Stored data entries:
━━━
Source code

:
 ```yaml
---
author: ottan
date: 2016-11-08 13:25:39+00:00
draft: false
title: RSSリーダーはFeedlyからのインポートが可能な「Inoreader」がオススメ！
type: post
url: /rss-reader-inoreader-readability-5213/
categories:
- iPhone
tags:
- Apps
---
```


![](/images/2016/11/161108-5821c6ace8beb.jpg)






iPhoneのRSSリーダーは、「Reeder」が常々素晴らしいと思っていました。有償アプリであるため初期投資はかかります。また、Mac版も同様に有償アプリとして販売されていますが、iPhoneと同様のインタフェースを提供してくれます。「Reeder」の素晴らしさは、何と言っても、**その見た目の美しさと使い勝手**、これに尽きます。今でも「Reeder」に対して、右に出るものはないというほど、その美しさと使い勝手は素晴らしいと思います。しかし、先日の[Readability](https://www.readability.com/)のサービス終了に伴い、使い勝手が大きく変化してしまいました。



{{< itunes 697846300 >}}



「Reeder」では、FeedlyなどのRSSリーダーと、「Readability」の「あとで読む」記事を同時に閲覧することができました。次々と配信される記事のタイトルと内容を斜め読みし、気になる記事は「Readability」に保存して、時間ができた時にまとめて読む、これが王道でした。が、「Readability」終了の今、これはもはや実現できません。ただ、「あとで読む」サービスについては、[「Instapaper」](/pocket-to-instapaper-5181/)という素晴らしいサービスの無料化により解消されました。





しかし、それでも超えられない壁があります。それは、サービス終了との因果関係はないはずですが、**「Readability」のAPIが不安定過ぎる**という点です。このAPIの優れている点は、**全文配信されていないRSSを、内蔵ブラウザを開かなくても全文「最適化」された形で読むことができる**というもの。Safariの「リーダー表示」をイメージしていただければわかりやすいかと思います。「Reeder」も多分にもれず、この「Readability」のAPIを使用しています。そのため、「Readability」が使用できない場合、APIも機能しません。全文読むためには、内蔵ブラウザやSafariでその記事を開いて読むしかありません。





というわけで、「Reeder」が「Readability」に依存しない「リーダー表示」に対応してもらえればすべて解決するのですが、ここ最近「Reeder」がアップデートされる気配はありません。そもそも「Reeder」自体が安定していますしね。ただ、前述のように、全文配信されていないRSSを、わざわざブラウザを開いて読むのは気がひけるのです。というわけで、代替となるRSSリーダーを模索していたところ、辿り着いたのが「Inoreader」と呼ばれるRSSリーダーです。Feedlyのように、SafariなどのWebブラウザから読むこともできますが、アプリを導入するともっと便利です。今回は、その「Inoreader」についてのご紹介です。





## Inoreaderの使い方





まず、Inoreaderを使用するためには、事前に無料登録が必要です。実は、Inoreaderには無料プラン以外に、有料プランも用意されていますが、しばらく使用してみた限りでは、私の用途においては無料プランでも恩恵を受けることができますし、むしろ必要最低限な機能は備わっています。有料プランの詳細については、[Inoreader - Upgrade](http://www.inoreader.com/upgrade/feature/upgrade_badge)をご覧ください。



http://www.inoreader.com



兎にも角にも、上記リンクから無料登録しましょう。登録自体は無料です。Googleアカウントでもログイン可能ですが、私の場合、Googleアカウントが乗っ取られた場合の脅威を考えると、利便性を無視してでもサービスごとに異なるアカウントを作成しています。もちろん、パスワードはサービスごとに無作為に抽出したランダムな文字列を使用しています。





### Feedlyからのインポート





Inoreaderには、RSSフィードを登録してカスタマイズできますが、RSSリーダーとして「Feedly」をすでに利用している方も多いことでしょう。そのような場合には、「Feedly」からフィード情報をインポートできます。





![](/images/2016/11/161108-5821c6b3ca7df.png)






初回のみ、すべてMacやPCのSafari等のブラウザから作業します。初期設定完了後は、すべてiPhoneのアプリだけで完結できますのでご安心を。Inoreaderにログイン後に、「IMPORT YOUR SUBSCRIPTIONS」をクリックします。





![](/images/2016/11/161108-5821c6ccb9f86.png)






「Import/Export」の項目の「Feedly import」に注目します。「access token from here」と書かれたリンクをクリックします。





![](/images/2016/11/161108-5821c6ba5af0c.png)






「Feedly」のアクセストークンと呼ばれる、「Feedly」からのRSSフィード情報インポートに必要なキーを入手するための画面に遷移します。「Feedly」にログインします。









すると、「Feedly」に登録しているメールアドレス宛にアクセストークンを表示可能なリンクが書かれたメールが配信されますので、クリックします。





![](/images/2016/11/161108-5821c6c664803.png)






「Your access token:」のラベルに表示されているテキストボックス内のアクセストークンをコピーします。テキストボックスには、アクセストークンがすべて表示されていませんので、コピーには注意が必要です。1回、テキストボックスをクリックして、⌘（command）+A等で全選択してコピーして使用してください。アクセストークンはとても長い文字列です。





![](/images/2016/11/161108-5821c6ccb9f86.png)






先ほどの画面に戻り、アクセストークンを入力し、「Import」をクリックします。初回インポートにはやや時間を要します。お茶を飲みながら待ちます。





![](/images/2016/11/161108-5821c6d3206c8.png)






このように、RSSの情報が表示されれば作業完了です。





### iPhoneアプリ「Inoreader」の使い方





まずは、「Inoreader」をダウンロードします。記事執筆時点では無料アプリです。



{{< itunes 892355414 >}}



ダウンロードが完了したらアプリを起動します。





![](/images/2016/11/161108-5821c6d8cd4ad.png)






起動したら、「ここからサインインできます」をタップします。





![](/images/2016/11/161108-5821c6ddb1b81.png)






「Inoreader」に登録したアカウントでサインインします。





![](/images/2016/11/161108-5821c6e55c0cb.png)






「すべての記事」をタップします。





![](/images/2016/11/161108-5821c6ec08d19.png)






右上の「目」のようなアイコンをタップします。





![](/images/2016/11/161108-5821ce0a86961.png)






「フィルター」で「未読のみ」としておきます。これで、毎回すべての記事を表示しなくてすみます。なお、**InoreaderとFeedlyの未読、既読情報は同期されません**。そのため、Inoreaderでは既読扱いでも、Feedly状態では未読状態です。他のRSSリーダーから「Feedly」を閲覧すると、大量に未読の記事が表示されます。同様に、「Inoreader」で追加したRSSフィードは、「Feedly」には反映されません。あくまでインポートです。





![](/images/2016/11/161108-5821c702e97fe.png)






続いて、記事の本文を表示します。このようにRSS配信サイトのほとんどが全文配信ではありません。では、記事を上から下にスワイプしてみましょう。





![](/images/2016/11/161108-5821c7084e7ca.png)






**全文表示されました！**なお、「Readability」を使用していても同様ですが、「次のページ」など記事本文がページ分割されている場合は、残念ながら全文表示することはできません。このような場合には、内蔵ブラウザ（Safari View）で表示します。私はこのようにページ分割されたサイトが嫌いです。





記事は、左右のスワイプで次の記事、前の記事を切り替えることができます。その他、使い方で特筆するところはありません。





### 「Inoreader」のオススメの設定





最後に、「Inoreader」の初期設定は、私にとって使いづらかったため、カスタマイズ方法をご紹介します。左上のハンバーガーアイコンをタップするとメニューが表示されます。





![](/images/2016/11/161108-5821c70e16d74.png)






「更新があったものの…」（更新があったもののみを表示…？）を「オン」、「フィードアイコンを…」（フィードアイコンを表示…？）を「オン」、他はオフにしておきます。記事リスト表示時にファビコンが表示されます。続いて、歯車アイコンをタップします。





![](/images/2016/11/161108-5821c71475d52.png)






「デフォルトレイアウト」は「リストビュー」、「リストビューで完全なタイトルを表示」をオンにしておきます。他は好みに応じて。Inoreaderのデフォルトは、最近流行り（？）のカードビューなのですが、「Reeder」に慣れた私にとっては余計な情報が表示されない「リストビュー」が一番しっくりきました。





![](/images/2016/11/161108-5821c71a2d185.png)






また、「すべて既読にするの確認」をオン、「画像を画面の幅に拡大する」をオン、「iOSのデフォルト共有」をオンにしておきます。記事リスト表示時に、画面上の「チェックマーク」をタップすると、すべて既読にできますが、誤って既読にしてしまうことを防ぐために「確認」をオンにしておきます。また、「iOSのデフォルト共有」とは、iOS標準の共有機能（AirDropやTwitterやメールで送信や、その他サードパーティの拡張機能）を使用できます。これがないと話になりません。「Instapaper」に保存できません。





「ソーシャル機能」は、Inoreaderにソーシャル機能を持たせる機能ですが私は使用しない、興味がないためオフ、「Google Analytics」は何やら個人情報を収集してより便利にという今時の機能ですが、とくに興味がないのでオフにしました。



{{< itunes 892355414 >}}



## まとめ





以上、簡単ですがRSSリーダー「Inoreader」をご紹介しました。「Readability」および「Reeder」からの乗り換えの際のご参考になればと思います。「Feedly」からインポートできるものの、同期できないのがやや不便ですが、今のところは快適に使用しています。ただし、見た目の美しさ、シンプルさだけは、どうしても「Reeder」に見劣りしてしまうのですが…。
━━━
● **Your goal**: Return only the part of the records above that opens with the line containing "右上の「目」のようなアイコンをタップします。" and closes with the line containing "記事は、左右のスワイプで次の", ends included.

● **Solution to the problem**:
右上の「目」のようなアイコンをタップします。





![](/images/2016/11/161108-5821ce0a86961.png)






「フィルター」で「未読のみ」としておきます。これで、毎回すべての記事を表示しなくてすみます。なお、**InoreaderとFeedlyの未読、既読情報は同期されません**。そのため、Inoreaderでは既読扱いでも、Feedly状態では未読状態です。他のRSSリーダーから「Feedly」を閲覧すると、大量に未読の記事が表示されます。同様に、「Inoreader」で追加したRSSフィードは、「Feedly」には反映されません。あくまでインポートです。





![](/images/2016/11/161108-5821c702e97fe.png)






続いて、記事の本文を表示します。このようにRSS配信サイトのほとんどが全文配信ではありません。では、記事を上から下にスワイプしてみましょう。





![](/images/2016/11/161108-5821c7084e7ca.png)






**全文表示されました！**なお、「Readability」を使用していても同様ですが、「次のページ」など記事本文がページ分割されている場合は、残念ながら全文表示することはできません。このような場合には、内蔵ブラウザ（Safari View）で表示します。私はこのようにページ分割されたサイトが嫌いです。





記事は、左右のスワイプで次の記事、前の記事を切り替えることができます。その他、使い方で特筆するところはありません。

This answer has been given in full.